WHAT TO WORK ON:
Read the data, and whenever a line holds the word "https", report that line.

RECORD EXCERPTS:
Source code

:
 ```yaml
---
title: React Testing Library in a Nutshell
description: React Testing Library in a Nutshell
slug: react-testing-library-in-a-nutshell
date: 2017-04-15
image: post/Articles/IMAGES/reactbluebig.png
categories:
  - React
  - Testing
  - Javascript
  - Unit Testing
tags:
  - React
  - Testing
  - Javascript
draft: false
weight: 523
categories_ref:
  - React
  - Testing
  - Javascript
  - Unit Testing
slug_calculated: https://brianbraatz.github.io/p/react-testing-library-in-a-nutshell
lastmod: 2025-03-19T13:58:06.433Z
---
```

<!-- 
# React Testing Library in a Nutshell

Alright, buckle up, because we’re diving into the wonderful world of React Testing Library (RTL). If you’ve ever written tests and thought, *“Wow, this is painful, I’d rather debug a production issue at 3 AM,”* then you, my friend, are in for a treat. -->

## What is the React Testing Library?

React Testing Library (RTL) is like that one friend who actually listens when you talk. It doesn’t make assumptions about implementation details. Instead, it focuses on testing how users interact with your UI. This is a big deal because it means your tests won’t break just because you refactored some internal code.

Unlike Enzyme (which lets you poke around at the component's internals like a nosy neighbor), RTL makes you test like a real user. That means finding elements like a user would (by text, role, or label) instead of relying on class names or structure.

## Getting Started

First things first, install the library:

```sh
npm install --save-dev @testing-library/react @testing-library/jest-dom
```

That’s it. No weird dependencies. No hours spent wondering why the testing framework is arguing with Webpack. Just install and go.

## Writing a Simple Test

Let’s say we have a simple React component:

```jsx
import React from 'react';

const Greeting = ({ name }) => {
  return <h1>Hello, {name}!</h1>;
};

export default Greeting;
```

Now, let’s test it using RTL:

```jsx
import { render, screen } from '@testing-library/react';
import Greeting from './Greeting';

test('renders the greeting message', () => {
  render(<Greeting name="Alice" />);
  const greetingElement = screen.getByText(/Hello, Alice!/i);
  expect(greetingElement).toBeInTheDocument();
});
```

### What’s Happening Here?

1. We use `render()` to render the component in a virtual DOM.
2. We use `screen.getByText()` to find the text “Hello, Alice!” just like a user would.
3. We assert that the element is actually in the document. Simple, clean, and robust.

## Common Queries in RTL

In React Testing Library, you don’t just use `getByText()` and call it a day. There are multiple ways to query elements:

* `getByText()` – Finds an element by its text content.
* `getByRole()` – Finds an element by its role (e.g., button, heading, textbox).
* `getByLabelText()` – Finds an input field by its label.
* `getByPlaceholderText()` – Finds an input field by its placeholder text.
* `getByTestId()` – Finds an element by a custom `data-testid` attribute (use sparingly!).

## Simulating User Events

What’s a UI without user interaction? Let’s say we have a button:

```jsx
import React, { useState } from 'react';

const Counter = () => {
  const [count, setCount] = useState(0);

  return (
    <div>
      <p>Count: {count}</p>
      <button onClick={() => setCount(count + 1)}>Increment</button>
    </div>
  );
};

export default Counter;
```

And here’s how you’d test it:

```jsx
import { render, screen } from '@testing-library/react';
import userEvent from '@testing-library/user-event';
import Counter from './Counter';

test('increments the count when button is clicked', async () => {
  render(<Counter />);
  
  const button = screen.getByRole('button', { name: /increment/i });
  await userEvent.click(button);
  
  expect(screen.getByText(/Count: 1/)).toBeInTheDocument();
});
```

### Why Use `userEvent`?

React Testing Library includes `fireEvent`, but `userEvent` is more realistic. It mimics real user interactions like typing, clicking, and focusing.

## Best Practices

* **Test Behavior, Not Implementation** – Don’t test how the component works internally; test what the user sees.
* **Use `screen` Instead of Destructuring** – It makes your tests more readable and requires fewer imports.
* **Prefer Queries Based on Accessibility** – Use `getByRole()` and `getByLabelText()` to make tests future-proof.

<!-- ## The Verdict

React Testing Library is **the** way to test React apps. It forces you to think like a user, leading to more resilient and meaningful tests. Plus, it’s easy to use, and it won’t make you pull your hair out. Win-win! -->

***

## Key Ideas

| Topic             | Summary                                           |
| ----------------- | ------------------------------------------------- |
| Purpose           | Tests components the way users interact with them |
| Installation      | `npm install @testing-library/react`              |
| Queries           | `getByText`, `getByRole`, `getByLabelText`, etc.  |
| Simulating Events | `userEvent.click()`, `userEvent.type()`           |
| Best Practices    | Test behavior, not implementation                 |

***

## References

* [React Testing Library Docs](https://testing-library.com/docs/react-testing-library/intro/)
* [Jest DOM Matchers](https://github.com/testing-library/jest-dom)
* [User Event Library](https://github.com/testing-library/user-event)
==
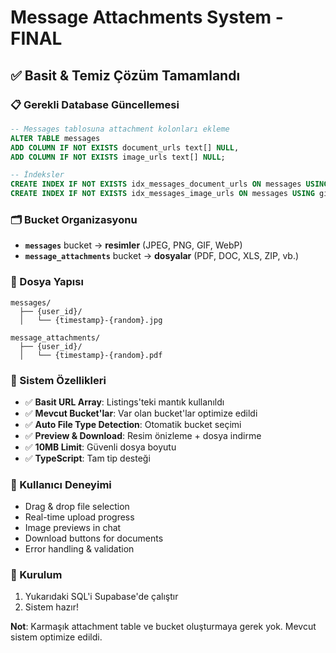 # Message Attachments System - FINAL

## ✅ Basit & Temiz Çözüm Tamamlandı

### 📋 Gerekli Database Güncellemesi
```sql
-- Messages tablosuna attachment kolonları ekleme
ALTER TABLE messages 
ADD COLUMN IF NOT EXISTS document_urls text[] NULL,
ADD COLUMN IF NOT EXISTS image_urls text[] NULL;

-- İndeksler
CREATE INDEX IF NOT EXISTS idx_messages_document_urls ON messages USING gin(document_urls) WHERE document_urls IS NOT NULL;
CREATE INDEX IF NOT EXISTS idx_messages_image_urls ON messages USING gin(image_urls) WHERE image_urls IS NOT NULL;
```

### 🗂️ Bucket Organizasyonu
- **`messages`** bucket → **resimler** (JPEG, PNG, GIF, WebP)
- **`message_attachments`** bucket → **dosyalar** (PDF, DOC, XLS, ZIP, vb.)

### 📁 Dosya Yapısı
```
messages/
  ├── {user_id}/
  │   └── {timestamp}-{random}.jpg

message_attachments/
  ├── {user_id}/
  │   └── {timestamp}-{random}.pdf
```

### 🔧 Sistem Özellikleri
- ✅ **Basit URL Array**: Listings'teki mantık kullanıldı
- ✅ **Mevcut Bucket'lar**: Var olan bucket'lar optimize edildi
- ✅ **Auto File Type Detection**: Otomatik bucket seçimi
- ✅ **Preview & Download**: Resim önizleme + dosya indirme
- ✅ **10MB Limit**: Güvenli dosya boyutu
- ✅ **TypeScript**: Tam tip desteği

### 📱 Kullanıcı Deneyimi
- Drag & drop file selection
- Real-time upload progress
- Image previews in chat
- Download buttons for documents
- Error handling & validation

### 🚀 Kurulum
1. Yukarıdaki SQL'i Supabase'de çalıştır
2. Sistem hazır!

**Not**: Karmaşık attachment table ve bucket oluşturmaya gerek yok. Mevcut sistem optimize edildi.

TASK RESULT:
slug_calculated: https://brianbraatz.github.io/p/react-testing-library-in-a-nutshell
* [React Testing Library Docs](https://testing-library.com/docs/react-testing-library/intro/)
* [Jest DOM Matchers](https://github.com/testing-library/jest-dom)
* [User Event Library](https://github.com/testing-library/user-event)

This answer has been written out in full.